The legendary jazz rock drummer shakes things up in Palermo, Italy

Billy Cobham in a purple haze - Photograph: Arturo Di Vita
Billy Cobham in a purple haze - Photograph: Arturo Di Vita

The Brass Group Foundation was established in 1974, and has consistently been responsible for importing the finest of global jazz artists to Palermo, in Sicily. The roots of the Orchestra Jazz Siciliana also stretch back to ‘74, continually entangled with the Brass activities. It’s taken them a while, but the Sicilia Jazz Festival just made its debut, presenting large scale shows at the outdoor Teatro di Verdura, as well as smaller gigs in three historic venues around the old Spasimo district.

The veteran drummer Billy Cobham was one of the biggest acts to appear, although he didn’t sell quite as many tickets as the local OJS. His massive rock-style drumkit has two bass drums, and a fast-breeding spread of snares, toms, and six cymbals, with barely enough space on his riser to house them all.

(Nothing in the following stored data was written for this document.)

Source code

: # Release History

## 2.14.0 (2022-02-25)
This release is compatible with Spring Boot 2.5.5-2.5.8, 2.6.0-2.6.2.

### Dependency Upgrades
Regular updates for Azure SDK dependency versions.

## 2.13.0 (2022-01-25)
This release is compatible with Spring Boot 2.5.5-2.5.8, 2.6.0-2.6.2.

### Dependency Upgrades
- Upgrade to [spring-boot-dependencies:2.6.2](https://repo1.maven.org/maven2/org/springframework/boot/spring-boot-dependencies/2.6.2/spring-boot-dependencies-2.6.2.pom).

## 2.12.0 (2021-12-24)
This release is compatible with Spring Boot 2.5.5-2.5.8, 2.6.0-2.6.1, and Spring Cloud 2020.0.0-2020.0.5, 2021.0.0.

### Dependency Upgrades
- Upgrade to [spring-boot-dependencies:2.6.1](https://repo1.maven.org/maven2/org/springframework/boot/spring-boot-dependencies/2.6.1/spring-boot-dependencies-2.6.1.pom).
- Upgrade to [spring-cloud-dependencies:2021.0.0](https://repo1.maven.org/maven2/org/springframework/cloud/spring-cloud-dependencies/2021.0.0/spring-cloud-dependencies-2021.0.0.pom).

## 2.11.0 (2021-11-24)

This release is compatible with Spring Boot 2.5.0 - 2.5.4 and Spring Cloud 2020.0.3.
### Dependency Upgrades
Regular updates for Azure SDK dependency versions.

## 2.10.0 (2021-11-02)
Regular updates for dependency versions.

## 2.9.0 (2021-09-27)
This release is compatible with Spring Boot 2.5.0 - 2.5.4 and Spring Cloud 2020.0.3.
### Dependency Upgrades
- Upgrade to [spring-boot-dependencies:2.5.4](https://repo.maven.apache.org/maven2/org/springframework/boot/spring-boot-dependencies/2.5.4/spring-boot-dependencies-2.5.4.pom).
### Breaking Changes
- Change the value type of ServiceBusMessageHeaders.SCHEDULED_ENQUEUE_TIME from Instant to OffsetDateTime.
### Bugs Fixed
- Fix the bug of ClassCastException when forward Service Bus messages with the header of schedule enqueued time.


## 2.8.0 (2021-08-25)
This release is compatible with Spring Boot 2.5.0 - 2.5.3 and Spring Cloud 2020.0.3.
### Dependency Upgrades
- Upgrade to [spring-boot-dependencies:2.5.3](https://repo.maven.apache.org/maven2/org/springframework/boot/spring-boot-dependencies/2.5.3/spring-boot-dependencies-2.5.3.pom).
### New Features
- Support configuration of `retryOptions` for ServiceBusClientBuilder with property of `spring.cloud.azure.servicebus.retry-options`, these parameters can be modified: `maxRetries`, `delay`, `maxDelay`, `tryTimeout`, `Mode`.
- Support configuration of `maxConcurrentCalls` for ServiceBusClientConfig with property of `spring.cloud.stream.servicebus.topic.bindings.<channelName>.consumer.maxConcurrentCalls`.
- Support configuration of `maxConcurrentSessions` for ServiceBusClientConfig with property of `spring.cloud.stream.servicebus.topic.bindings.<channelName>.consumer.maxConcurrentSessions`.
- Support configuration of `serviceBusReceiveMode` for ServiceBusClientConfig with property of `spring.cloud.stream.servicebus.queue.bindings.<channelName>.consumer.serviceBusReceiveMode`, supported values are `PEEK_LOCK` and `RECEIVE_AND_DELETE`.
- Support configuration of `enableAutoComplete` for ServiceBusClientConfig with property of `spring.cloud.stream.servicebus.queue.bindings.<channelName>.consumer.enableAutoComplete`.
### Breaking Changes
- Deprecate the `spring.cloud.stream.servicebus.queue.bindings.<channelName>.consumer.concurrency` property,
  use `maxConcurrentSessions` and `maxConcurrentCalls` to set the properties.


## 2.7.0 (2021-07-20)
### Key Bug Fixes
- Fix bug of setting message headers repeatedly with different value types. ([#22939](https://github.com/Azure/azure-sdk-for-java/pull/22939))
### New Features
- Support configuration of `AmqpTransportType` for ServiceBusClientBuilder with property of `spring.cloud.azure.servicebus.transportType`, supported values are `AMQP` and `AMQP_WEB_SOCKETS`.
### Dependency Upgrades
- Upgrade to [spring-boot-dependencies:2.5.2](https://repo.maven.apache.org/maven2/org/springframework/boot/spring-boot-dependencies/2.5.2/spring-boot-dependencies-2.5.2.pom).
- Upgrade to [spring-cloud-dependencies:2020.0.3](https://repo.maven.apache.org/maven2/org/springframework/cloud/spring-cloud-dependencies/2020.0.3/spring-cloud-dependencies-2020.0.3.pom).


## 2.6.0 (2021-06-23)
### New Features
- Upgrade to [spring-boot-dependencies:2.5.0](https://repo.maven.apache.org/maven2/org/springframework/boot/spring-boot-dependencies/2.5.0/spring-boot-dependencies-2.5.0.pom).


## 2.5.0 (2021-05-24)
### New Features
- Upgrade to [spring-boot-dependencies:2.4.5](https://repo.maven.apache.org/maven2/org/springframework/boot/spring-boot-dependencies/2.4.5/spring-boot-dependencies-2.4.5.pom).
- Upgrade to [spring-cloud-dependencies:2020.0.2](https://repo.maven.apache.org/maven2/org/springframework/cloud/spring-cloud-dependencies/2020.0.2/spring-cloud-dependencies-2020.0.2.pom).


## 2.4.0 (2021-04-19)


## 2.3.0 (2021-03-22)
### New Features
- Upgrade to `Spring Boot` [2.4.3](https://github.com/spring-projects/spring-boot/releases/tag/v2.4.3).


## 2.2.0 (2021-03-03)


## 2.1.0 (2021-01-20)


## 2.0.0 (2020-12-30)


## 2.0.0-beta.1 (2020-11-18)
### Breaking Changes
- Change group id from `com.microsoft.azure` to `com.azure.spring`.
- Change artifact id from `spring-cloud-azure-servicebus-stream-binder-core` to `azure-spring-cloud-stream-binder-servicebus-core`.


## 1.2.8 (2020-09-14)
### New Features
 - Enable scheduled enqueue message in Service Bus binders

Consequently, his sound is massive, a signature boom-quake, although Cobham’s true versatility was exposed during an extended, completely solo drum exploration, with his three band cohorts taking a break. It was the highlight of the set, particularly given the rigid fusion science of the opening retro-clutch of numbers.

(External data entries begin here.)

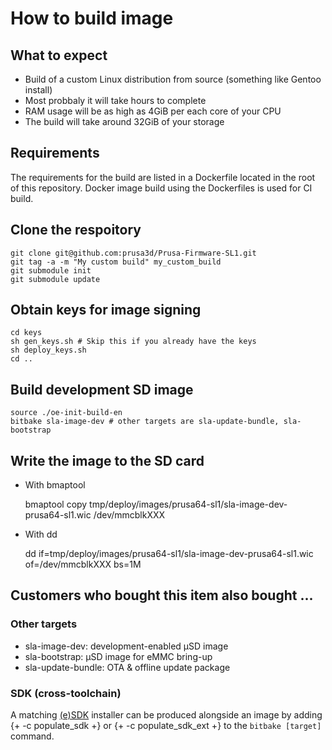 How to build image
==================

What to expect
--------------
- Build of a custom Linux distribution from source (something like Gentoo install)
- Most probbaly it will take hours to complete
- RAM usage will be as high as 4GiB per each core of your CPU
- The build will take around 32GiB of your storage

Requirements
------------
The requirements for the build are listed in a Dockerfile located in the root of this repository. Docker image build using the Dockerfiles is used for CI build.

Clone the respoitory
--------------------

	git clone git@github.com:prusa3d/Prusa-Firmware-SL1.git
	git tag -a -m "My custom build" my_custom_build
	git submodule init
	git submodule update

Obtain keys for image signing
-----------------------------
	cd keys
	sh gen_keys.sh # Skip this if you already have the keys
	sh deploy_keys.sh
	cd ..

Build development SD image
--------------------------
	source ./oe-init-build-en
	bitbake sla-image-dev # other targets are sla-update-bundle, sla-bootstrap

Write the image to the SD card
------------------------------

- With bmaptool


    bmaptool copy tmp/deploy/images/prusa64-sl1/sla-image-dev-prusa64-sl1.wic /dev/mmcblkXXX

- With dd

    dd if=tmp/deploy/images/prusa64-sl1/sla-image-dev-prusa64-sl1.wic of=/dev/mmcblkXXX bs=1M


Customers who bought this item also bought ...
----------------------------------------------

### Other targets

- sla-image-dev: development-enabled μSD image
- sla-bootstrap: μSD image for eMMC bring-up
- sla-update-bundle: OTA & offline update package

### SDK (cross-toolchain)

A matching [(e)SDK](https://www.yoctoproject.org/docs/latest/sdk-manual/sdk-manual.html) installer can be produced 
alongside an image by adding {+ -c populate_sdk +} or {+ -c populate_sdk_ext +} to the `bitbake [target]` command.
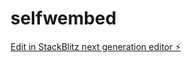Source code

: # selfwembed

[Edit in StackBlitz next generation editor ⚡️](https://stackblitz.com/~/github.com/hjay3/selfwembed)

This changed when the guitar-keys-bass took the levels down for ‘Panamá’, allowing in some space, and keeping it that way for the bulk of the remaining set. This is fruit from Cobham’s time with the Cuban combo Asere, prompting a slinking guitar solo, keyboards with an acoustic piano sound, and Cobham using two sticks in each hand, expressing himself on diligently tuned skins. The leader would have definitely given an encore in his earlier days but confessed to being somewhat fatigued after his intense 75min set.

The OJS were fronted by the Italian singer Mario Biondi, who stood just the right side of overly dramatic, with a notable technique of sweeping down very low in his range, as well as being commanding on a higher plateau. Ironically, the best number by far was the slightly strange reading of Dave Brubeck’s ‘Blue Rondo à la Turk’, steeped in a Zappa-like complexity, and highlighting the Orchestra’s all-female vocal quartet. Biondi returned for Chick Corea’s ‘Spain’, another stand-out, again with an imaginative arrangement. Otherwise, much of the set was dedicated to the stylings of Al Jarreau. The OJS also benefits from the unusual inclusion of vibraphone, marimba and tuba, probably lying closest to the expanded format of Gil Evans. It would be wonderful to catch the OJS with a jazz-soloing instrumentalist guest.

In terms of the local early evening sets, there was a markedly strong night at the Chiesa dello Spasimo (its direct translation is Church Of The Spasm), with two bands of an Afro-jazz-funk persuasion. In this majestic, high-vaulting, roofless construction, Mario Caminita’s quintet were followed by Mauro Patti’s group. Caminita’s keyboards were joined by flugelhorn, alto/soprano saxophones, bass and percussion, with liberal doses of laptop sonics. Tough funk took a medium pace, with electro drums matching well with congas and bongos. When singer Aleksandra entered, the material became dilute, including a dripping of 1977 Marvin Gaye, but with some crafty keyboard repeats. There was even a drum’n’bass vibe on their last tune, with added sitar drones, and vocal dhrupad samples on Caminita’s keys. The following Patti set had his drums joined by percussion (timbales), bass, guitar, alto and tenor saxophones, devoted to a jazzed Afrobeat sound. The horns blew sympathetically-charged unison lines, the drummer also played bendir frame-drum, and Latin beats fed in, this crew hiking their powers gradually throughout their fine performance.